Boron trace determination in biological materials is needed in different fields of application. Direct B determination by means of Graphite Furnace Atomic Absorption Spectrometry (SS-GFAAS) has been used in the past for this purpose, offering good detection limits hardly achievable by other techniques. However, such methods require the use of high atomization temperatures combined with large integration times to promote B atomization, which dramatically reduces the lifetime of the instrument's graphite parts.

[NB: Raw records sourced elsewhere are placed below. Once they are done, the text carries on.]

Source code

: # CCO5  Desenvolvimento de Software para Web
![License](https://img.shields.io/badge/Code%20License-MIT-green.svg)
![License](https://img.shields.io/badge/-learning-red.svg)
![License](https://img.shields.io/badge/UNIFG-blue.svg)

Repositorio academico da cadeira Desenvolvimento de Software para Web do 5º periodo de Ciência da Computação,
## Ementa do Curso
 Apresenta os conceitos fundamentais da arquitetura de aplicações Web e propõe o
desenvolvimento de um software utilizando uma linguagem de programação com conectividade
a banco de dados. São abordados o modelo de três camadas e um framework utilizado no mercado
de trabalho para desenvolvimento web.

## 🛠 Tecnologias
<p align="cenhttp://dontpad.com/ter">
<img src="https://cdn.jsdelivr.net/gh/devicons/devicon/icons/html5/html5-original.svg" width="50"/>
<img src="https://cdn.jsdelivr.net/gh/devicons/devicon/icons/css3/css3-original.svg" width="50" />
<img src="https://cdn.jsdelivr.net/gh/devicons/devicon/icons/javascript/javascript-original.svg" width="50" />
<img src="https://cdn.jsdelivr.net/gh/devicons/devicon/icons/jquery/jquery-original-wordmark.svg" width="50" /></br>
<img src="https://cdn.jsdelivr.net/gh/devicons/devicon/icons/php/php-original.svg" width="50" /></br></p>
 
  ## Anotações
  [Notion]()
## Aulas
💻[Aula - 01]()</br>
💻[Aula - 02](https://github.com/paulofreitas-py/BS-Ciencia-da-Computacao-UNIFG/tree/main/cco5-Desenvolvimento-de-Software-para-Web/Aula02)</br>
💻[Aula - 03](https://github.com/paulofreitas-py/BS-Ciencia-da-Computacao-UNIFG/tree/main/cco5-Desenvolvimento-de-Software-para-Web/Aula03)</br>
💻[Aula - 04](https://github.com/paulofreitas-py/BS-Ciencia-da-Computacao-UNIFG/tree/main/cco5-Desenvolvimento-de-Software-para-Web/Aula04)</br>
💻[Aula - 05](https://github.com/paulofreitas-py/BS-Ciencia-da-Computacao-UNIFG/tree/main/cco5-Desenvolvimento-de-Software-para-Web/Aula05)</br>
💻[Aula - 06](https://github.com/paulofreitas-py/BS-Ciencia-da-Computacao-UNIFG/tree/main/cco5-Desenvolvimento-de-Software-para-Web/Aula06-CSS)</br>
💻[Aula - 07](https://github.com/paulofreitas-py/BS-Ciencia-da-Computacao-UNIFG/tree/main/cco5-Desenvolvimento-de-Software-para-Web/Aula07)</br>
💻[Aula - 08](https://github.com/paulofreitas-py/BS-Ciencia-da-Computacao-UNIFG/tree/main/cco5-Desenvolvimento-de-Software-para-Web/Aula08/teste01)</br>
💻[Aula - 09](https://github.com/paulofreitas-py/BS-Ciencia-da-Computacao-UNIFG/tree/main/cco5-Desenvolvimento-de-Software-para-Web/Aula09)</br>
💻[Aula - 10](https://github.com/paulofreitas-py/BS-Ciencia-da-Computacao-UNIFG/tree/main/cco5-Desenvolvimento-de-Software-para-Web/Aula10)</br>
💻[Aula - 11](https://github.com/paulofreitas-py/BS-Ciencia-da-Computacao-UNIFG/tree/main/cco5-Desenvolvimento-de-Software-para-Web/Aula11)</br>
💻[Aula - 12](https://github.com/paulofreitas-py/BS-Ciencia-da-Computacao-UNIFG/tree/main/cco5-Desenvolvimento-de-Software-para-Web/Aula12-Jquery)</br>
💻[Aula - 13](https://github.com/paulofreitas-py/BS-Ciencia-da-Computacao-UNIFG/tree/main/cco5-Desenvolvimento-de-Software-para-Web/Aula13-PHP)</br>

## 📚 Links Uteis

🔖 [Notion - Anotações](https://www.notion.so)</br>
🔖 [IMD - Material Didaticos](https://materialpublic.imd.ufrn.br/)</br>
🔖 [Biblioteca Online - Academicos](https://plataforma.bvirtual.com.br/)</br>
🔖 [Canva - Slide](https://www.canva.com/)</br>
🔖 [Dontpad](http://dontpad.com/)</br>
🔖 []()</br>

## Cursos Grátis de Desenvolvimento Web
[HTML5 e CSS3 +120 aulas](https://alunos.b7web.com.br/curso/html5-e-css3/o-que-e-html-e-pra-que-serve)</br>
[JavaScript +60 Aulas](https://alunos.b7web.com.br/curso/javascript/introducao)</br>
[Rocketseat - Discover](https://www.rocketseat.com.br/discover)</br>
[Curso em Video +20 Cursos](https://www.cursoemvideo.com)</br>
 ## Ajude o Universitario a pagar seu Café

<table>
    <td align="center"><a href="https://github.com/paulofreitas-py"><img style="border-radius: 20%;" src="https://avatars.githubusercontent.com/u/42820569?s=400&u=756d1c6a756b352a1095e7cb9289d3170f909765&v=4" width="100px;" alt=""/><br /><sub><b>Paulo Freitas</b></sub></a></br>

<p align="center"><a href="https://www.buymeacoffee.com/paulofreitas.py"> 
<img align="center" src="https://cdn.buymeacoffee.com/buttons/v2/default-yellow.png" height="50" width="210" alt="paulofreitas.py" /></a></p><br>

In this work, a new perspective for B determination by means of Graphite Furnace Molecular Absorption Spectrometry (GFMAS) is proposed. B was detected as the diatomic molecule BF (boron monofluoride), deploying a gas phase reaction with CH₃F as fluorinating agent. Based on this strategy, a method for the direct determination of B in two biological certified reference materials (NIST SRM 1570a spinach leaves and NIST SRM 1573a tomato leaves) has been developed, providing similar detection capabilities to the GFAAS method (LOD of 0.24 ng) but requiring much milder furnace conditions. Moreover, the appearance of memory effects, very common in GFAAS methods, is also avoided with this method. Straightforward calibration with aqueous standard solutions was also found to be possible. To this end, a mixture of W (permanent), citric acid, and Ca as chemical modifiers was found to be essential for obtaining a reproducible and sufficiently sensitive signal for boron solutions, comparable to the signals obtained for the solid samples. With this method, accurate results were obtained for the direct analysis of both certified reference materials, provided that spectral interferences from the PO molecule were properly corrected. Precision values in the range of 15% RSD, as typically reported for direct solid sampling GFAAS, were found. Finally, and as an additional advantage of the GFMAS method, a large isotopic shift in the absorbance of the ¹⁰BF and ¹¹BF molecules can be accurately monitored at a secondary transition for the BF molecule. This offers novel analytical possibilities for the method, which are also explored in this study. In this regard, control of the B concentration was found to be critical for obtaining accurate and precise isotope ratios for this element.